IMDb plot summary: As an actress starts to adopt the persona of her character in a film, her world starts to become nightmarish and surreal.
Directed by David Lynch. Starring Laura Dern, Justin Theroux, Jeremy Irons, and Karolina Gruska.
I actually watched this movie a couple days ago, but it took me until now to write the review not so much because I'm lazy but because I really needed time to process it.
So this was the third Lynch I've watched this year, and the progression definitely went from more linear and comprehensible to much, much less (Blue Velvet, Mulholland Drive, Inland Empire). And yet I feel like this was the first one where I actually latched onto the emotional tone of the movie. People praised Mulholland Drive for its atmosphere, but for the most part I felt nothing but coldness and distance, certainly not the creepiness and eeriness others were praising.
With Inland Empire, the two emotions that came through loud and clear for me were guilt and terror. Guilt over things done, possibly done, and not done yet. Terror from something watching or chasing you, something being there, not knowing what time or day it is or perhaps even who you really are. This alone made it more interesting than either of Lynch's previous films.
This, however, is also the only one for which I found a theory/explanation that was satisfying to me.
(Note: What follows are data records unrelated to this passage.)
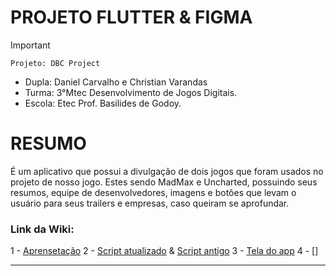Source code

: # PROJETO FLUTTER & FIGMA

>[!Important]
 > `Projeto: DBC Project`
>- Dupla: Daniel Carvalho e Christian Varandas
>- Turma: 3°Mtec Desenvolvimento de Jogos Digitais.
>- Escola: Etec Prof. Basilides de Godoy.

# RESUMO
É um aplicativo que possui a divulgação de dois jogos que foram usados no projeto de nosso jogo. Estes sendo MadMax e Uncharted, possuindo seus resumos, equipe de desenvolvedores, imagens e botões que levam o usuário para seus trailers e empresas, caso queiram se aprofundar.

### Link da Wiki: 
1 - [Aprensetação](https://github.com/DanielCarvalhoS/ProjetoFlutter-G12/wiki/APRESENTA%C3%87%C3%82O-DO-TEMA)
2 - [Script atualizado]() & [Script antigo]()
3 - [Tela do app]()
4 - []

-------------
Since Lynch clearly does not like pigeonholing people into one correct answer, I feel it's perfectly valid for me to simply pick the theory I liked best, the one that conveyed the story I thought I was watching, rather than perhaps the one that fits all the answers perfectly. (I'm still not convinced the latter exists for Lynch.)
I talked this one over with my dad, who recommended this to me and is a huge fan of Lynch's work in general. (A transcript of that conversation can be found here, including a spoiler-filled discussion of the IE theory I like best and why. Spoilers for Mulholland Drive and maybe Lost Highway are in there as well.)
When I shared that I didn't like Mulholland and then that I was going to watch Inland Empire, a lot of people mentioned that I'd find Inland Empire harder. And in one sense I did, but in another, the somewhat coherent plot in Mulholland worked against it for me. It masked the symbolic and subconscious aspects of the storytelling. With Inland Empire, it's just... alllllll out there. I feel like it actually may be clearer in its intentions than Mulholland, which tricks you into thinking it's one kind of movie and then saying, "Kidding, you should have been watching it like this all along!" That can work sometimes and maybe even be what people liked about it, but I wasn't amazed enough by the twist to care enough to rewatch it.
Anyway, Inland Empire may have finally given me a bit of insight into Lynch, because here he's not trying to work his surreal symbolism subtly into a plot. Without feigned coherent stories to block my view, I felt like I finally heard what he was trying to say, and the theory I found gave me a new appreciation for even some of his older ones I haven't cared for. I don't know that I can exactly say I *liked* it, but I feel like I *got* it. And that's better than I've done with Lynch thus far.
3.5 stars.
Flickchart: #1018 out of 2284, below A Snoodle's Tale and above Fantasia 2000. This is a very weird one to rank, so that may be completely inaccurate.